Thienemann, 14. Februar 2014

224 Seiten, € 12,99

ab 11 Jahre

 

 

 

Mia lebt mit ihren Eltern und ihrem Hund Goldie in einer großen Stadtvilla. Der Vater hat eine eigene kleine Firma, die ihn sehr einspannt. Die Mutter ist nicht berufstätig, dennoch immer mit irgendetwas beschäftigt, was sie aber scheinbar nicht ausfüllt und zufrieden macht. Mia hat Angst vor den ständig wechselnden Launen ihrer Mutter, die von jetzt auf gleich von Sanftmütigkeit zu brutalen Wutausbrüchen wechseln können. Jeden Tag hat sie die Küche gründlich sauberzumachen, eine Arbeit, die sie aber für ihre Mutter nie zufriedenstellend erledigt, was eine Bestrafung zur Folge hat. Wenn Mia von der Schule heimkehrt, fragt sie sich ängstlich, ob heute einer der guten Tage bei ihrer Mutter ist oder ob sich ihre angestaute Wut über irgendetwas wieder mit aller Macht an ihr ausgelassen wird. Diese Ausbrüche der Mutter verletzen Mia nicht nur verbal, sie wird auch handgreiflich ihrer Tochter gegenüber. Mia ist eine schwache Leserin, daher muss sie mit ihrer Mutter üben. Jedes Mal, wenn sie einen Fehler macht, wird sie von ihrer Mutter mit einer Ohrfeige bestraft, was die Lernbereitschaft steigern soll. Von Mias Vater kann sie keine Hilfe erwarten, er meidet jede Konfrontation mit seiner Frau. Um den Schmerz und die Gemeinheiten ertragen zu können, flüchtet Mia in die Welt der Fantasie und in das Land Diadala. Dort herrscht die böse Königin Zenoide, die Mias geliebten Kometendrachen Goldiur für ihre eigene Zwecke beschlagnahmt. Mia weiß, dass ihr Drache  in Gefangenschaft nicht lange überleben wird und beschließt ihn zu befreien. Die Burg der Königin Zenoide ist eine uneinnehmbare Festung, die nur mit einem speziellen Schlüssel zu öffnen ist, der aus vier besonderen Teilen besteht. Mia macht sich im Land Diadala auf eine abenteuerliche und spannende Reise, diese vier Teile zu suchen und damit das Schloss des Königspalastes zu öffnen. Sie begegnet Menschen, die ihr helfen und denen sie hilft, sie muss Rätsel erkennen und Aufgaben lösen, bis sie am Ziel ihrer Reise angekommen ist.

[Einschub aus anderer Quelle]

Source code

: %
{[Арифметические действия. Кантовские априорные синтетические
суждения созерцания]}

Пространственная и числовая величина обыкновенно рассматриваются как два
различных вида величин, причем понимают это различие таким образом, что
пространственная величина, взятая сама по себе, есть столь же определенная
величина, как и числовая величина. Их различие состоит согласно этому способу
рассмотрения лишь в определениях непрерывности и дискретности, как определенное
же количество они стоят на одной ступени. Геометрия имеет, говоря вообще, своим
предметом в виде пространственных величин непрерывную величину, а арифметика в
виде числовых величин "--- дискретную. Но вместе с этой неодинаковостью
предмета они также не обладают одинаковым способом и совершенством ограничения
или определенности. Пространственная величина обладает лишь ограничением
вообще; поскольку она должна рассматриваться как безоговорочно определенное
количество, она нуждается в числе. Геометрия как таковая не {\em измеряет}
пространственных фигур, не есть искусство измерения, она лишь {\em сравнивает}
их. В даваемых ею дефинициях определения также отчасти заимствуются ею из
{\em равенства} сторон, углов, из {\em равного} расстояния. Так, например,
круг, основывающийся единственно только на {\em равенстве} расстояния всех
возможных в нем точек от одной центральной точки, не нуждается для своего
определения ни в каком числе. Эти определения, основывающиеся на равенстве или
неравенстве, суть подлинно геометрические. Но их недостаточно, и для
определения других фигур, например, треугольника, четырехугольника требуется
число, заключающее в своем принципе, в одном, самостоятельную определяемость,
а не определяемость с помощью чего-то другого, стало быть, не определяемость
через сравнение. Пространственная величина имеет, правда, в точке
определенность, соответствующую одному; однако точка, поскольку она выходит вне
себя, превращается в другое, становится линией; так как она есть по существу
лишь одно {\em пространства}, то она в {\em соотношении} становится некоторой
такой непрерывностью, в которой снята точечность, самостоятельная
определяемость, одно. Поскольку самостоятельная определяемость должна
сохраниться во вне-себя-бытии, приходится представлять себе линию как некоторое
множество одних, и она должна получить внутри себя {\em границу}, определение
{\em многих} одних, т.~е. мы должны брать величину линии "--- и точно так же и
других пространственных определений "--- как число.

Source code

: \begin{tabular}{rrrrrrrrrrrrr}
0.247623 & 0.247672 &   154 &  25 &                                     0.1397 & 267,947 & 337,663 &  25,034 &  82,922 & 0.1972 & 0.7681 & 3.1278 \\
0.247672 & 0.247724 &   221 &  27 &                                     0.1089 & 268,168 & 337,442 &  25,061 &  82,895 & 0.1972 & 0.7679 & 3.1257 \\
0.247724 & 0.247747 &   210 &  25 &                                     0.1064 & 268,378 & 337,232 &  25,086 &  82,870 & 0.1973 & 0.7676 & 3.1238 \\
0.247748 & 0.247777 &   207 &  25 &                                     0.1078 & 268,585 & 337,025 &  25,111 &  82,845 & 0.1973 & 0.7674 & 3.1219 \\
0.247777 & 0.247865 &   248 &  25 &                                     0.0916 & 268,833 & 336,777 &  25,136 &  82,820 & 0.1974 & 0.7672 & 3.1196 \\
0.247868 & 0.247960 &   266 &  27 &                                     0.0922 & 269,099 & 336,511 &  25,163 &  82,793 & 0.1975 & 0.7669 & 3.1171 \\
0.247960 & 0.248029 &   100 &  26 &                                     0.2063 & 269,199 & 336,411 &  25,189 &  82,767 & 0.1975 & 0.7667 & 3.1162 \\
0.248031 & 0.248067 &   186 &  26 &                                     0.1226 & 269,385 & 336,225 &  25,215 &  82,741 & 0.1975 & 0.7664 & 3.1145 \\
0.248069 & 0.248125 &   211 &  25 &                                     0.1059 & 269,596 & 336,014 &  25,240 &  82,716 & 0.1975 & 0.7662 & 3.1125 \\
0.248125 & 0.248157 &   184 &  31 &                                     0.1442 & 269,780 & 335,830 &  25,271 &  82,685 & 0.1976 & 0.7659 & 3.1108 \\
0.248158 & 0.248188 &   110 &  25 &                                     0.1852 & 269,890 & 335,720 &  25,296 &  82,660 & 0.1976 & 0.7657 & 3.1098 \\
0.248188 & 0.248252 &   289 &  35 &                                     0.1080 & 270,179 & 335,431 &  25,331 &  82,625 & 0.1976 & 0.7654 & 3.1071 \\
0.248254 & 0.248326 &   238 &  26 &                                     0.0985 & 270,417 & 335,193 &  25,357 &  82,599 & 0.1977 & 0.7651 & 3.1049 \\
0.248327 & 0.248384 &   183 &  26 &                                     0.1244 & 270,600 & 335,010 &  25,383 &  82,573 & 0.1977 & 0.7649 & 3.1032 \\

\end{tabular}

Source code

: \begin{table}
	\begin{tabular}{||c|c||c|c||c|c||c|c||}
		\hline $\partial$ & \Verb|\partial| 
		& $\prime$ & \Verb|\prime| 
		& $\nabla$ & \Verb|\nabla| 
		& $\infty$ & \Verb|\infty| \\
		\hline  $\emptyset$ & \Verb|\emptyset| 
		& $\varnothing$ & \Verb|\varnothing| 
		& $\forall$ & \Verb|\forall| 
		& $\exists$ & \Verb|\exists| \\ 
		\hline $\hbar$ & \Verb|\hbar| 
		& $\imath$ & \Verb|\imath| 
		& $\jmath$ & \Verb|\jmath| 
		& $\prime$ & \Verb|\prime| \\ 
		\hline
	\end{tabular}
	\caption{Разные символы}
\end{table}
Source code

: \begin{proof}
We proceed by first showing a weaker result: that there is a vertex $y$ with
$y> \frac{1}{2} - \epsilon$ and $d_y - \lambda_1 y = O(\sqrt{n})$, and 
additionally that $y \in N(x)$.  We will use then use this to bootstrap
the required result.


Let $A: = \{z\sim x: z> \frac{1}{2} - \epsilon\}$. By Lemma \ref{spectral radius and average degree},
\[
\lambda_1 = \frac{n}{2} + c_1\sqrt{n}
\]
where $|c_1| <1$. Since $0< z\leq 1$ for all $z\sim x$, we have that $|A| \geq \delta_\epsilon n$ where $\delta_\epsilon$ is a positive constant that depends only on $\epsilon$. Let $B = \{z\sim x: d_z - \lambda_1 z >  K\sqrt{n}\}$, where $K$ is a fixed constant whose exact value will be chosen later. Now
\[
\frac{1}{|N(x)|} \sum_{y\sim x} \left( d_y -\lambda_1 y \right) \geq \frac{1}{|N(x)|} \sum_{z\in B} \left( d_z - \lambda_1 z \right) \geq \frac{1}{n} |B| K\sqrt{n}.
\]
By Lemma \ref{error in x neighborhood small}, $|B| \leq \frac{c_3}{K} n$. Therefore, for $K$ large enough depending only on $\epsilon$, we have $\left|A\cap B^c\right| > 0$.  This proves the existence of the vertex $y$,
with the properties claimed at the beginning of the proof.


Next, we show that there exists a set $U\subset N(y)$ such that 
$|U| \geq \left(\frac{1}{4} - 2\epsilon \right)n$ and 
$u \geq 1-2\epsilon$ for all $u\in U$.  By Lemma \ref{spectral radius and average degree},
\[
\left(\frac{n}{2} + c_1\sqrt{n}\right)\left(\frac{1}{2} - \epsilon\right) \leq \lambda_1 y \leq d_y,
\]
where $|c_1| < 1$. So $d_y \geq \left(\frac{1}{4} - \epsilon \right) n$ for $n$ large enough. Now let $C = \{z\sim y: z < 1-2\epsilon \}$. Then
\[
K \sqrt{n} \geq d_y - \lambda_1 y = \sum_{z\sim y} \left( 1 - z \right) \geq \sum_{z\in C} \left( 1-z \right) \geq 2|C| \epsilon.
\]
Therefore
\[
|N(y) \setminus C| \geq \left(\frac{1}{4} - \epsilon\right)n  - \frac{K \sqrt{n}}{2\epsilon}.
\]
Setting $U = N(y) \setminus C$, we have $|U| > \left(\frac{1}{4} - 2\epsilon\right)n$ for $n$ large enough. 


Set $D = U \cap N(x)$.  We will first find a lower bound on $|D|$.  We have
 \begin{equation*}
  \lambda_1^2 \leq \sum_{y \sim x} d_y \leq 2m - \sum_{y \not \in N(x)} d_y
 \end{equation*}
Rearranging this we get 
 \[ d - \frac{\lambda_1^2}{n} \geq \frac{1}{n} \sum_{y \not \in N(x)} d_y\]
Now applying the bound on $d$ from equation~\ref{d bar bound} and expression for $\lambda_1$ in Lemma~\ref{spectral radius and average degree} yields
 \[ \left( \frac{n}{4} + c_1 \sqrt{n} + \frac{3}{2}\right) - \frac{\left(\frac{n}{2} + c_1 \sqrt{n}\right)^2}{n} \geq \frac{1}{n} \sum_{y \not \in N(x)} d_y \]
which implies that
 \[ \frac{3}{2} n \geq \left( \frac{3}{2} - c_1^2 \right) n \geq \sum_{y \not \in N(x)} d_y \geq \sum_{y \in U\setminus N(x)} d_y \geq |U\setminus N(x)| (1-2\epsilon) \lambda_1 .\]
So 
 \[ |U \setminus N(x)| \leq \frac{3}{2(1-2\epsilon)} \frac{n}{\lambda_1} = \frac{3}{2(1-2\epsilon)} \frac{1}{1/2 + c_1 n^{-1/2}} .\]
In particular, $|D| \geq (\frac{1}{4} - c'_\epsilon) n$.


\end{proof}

Geschickt und feinfühlig verwebt die Autorin Mias Leben in der Realität mit ihrer Traumwelt, in der sie zu ihrem Schutz eintaucht. Mias Fantasiewelt unterteilt sich in zwei Ebenen, einmal in der Rahmenhandlung im Land Diadala, dem „Reich der Tränen“. In der zweiten Ebene werden ähnliche Personen und Handlungen aus der Realität mit eingebunden. Obwohl die Gefahr bei einer Vermischung von Fantasie und Realität groß ist, rutscht Janine Wilk nie in Gefühlsduselei oder Kitsch ab, was eine besondere Leistung ist. Außerdem stellt sie unaufdringlich aber klar heraus, dass die Fantasie nur bis zu einer bestimmten Grenze hilfreich ist. Feinfühlig und poetisch beschreibt sie die Ängste von Mia, ihre tiefe Traurigkeit und Verzweiflung. Vor jedem Kapitel hat Janine Wilke ein passendes Zitat aus bekannten anderen Kinderbüchern wie „Momo“, „Die unendliche Geschichte“ oder „Der Kleine Prinz“ gesetzt.

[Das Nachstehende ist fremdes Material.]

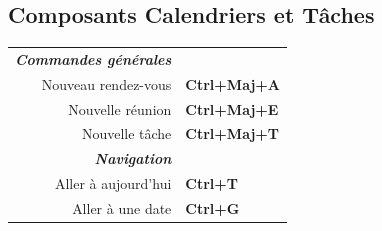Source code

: \documentclass[12pt]{article}
\begin{document}
\begin{landscape}
\begin{center}
\begin{multicols}{2}
	\section*{Composants Calendriers et Tâches}
	\begin{tabular*}{4in}{rp{1.5in}}
		\textit{\textbf{Commandes générales}}	&					\\
		Nouveau rendez-vous				& \textbf{Ctrl+Maj+A}			\\
		Nouvelle réunion				& \textbf{Ctrl+Maj+E}			\\
		\vspace{1.5mm}
		Nouvelle tâche				& \textbf{Ctrl+Maj+T}			\\
		\textit{\textbf{Navigation}}		&					\\
		Aller à aujourd'hui			& \textbf{Ctrl+T}			\\
		Aller à une date				& \textbf{Ctrl+G}			\\
	\end{tabular*}
	\end{multicols}
	\end{center}
	\end{landscape}
 
\end{document}

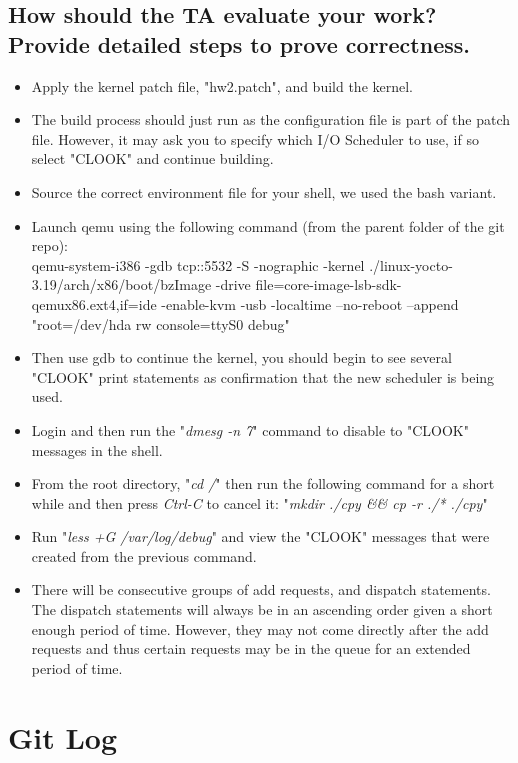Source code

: \documentclass[onecolumn, draftclsnofoot,10pt, compsoc]{IEEEtran}
\begin{document}
\subsection{How should the TA evaluate your work? Provide detailed steps to prove correctness.}

\begin{itemize}
		\item Apply the kernel patch file, "hw2.patch", and build the kernel.
		\item The build process should just run as the configuration file is part of the patch file.  However, it may ask you to specify which I/O Scheduler to use, if so select "CLOOK" and continue building.
		\item Source the correct environment file for your shell, we used the bash variant.
		\item Launch qemu using the following command (from the parent folder of the git repo):\\
		qemu-system-i386 -gdb tcp::5532 -S -nographic -kernel ./linux-yocto-3.19/arch/x86/boot/bzImage -drive file=core-image-lsb-sdk-qemux86.ext4,if=ide -enable-kvm -usb -localtime --no-reboot --append "root=/dev/hda rw console=ttyS0 debug"
		\item Then use gdb to continue the kernel, you should begin to see several "CLOOK" print statements as confirmation that the new scheduler is being used.
		\item Login and then run the "\textit{dmesg -n 7}" command to disable to "CLOOK" messages in the shell.
		\item From the root directory, "\textit{cd /}" then run the following command for a short while and then press \textit{Ctrl-C} to cancel it: "\textit{mkdir ./cpy \&\& cp -r ./* ./cpy}"
		\item Run "\textit{less +G /var/log/debug}" and view the "CLOOK" messages that were created from the previous command.
		\item There will be consecutive groups of add requests, and dispatch statements.  The dispatch statements will always be in an ascending order given a short enough period of time.  However, they may not come directly after the add requests and thus certain requests may be in the queue for an extended period of time.
\end{itemize}

\section{Git Log}
\end{document}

Während Mia in der Fantasiewelt Menschen findet, die ihr helfen und sie weiterbringen, stößt sie in der Gegenwart dagegen auf Erwachsene, die ihr zwar manchmal zuhören aber hilflos, überfordert und gefangen in ihrer eigenen Situation sind und ihr nicht helfen. Die Kraft ihrer Fantasiewelt ist das Einzige, was Mia als Schutz und Trost bleibt. Selbst ihre geliebte Oma entschuldigt das Verhalten ihrer Tochter damit, dass auch sie keine schöne Kindheit gehabt habe. Zudem hat Mia Angst, dass ihre Mutter Ärger bekommt, wenn sie ihrer Oma noch ausführlicher über ihre Verletzungen und Angst berichtet.

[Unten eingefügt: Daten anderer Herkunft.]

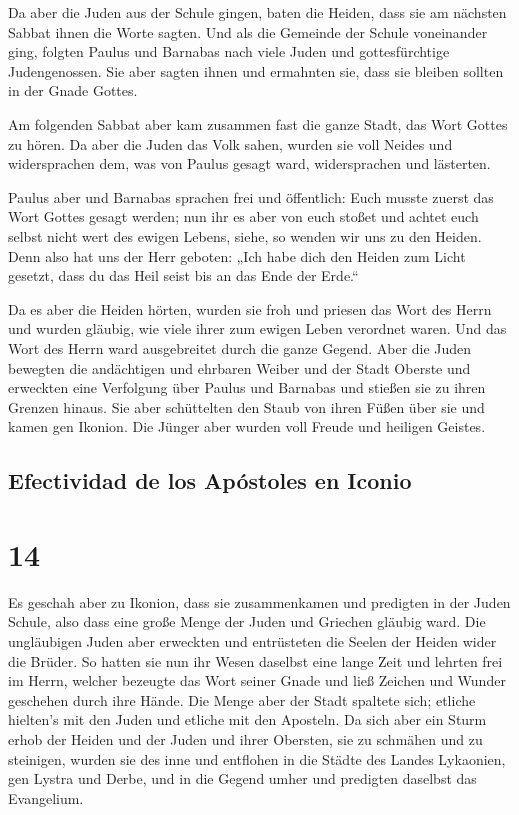  Da aber die Juden aus der Schule gingen, baten die
Heiden, dass sie am nächsten Sabbat ihnen die Worte sagten.
 Und als die Gemeinde der Schule voneinander ging,
folgten Paulus und Barnabas nach viele Juden und gottesfürchtige
Judengenossen. Sie aber sagten ihnen und ermahnten sie, dass sie bleiben
sollten in der Gnade Gottes.

 Am folgenden Sabbat aber kam zusammen fast die ganze
Stadt, das Wort Gottes zu hören.  Da aber die Juden das
Volk sahen, wurden sie voll Neides und widersprachen dem, was von Paulus
gesagt ward, widersprachen und lästerten.

 Paulus aber und Barnabas sprachen frei und öffentlich:
Euch musste zuerst das Wort Gottes gesagt werden; nun ihr es aber von
euch stoßet und achtet euch selbst nicht wert des ewigen Lebens, siehe,
so wenden wir uns zu den Heiden.  Denn also hat uns der
Herr geboten: „Ich habe dich den Heiden zum Licht gesetzt, dass du das
Heil seist bis an das Ende der Erde.``

 Da es aber die Heiden hörten, wurden sie froh und
priesen das Wort des Herrn und wurden gläubig, wie viele ihrer zum
ewigen Leben verordnet waren.  Und das Wort des Herrn
ward ausgebreitet durch die ganze Gegend.  Aber die Juden
bewegten die andächtigen und ehrbaren Weiber und der Stadt Oberste und
erweckten eine Verfolgung über Paulus und Barnabas und stießen sie zu
ihren Grenzen hinaus.  Sie aber schüttelten den Staub von
ihren Füßen über sie und kamen gen Ikonion.  Die Jünger
aber wurden voll Freude und heiligen Geistes.

\hypertarget{efectividad-de-los-apuxf3stoles-en-iconio}{%
\subsection{Efectividad de los Apóstoles en
Iconio}\label{efectividad-de-los-apuxf3stoles-en-iconio}}

\hypertarget{section-13}{%
\section{14}\label{section-13}}

 Es geschah aber zu Ikonion, dass sie zusammenkamen und
predigten in der Juden Schule, also dass eine große Menge der Juden und
Griechen gläubig ward.  Die ungläubigen Juden aber
erweckten und entrüsteten die Seelen der Heiden wider die Brüder.
 So hatten sie nun ihr Wesen daselbst eine lange Zeit und
lehrten frei im Herrn, welcher bezeugte das Wort seiner Gnade und ließ
Zeichen und Wunder geschehen durch ihre Hände.  Die Menge
aber der Stadt spaltete sich; etliche hielten's mit den Juden und
etliche mit den Aposteln.  Da sich aber ein Sturm erhob
der Heiden und der Juden und ihrer Obersten, sie zu schmähen und zu
steinigen,  wurden sie des inne und entflohen in die
Städte des Landes Lykaonien, gen Lystra und Derbe, und in die Gegend
umher  und predigten daselbst das Evangelium.

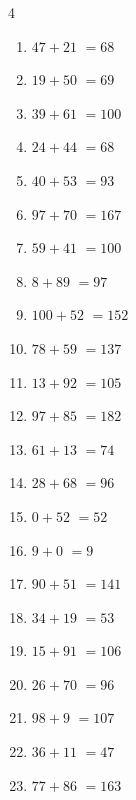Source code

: \begin{multicols}{4}
\begin{enumerate}
  \item $47+21$
        $=68$

  \item $19+50$
        $=69$

  \item $39+61$
        $=100$

  \item $24+44$
        $=68$

  \item $40+53$
        $=93$

\columnbreak %

  \item $97+70$
        $=167$

  \item $59+41$
        $=100$

  \item $8+89$
        $=97$

  \item $100+52$
        $=152$

  \item $78+59$
        $=137$

  \item $13+92$
        $=105$

  \item $97+85$
        $=182$

  \item $61+13$
        $=74$

  \item $28+68$
        $=96$

  \item $0+52$
        $=52$

  \item $9+0$
        $=9$

  \item $90+51$
        $=141$

  \item $34+19$
        $=53$

  \item $15+91$
        $=106$

  \item $26+70$
        $=96$

  \item $98+9$
        $=107$

  \item $36+11$
        $=47$

  \item $77+86$
        $=163$


\end{enumerate}
\end{multicols}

„Im Reich der Tränen“ kommt Mia an ihr Ziel, nicht aber ohne Opfer zu bringen. Sie muss erkennen, dass sie das Reich der Tränen verlassen muss, um ihren Kampf weiterzukämpfen. Ein trauriges aber ehrliches Ende, das zeigt, das Fantasie zwar Trost und Schutz bietet, aber man irgendwann den Mut und die Kraft finden muss, sich der Realität zu stellen und Hilfe zu suchen.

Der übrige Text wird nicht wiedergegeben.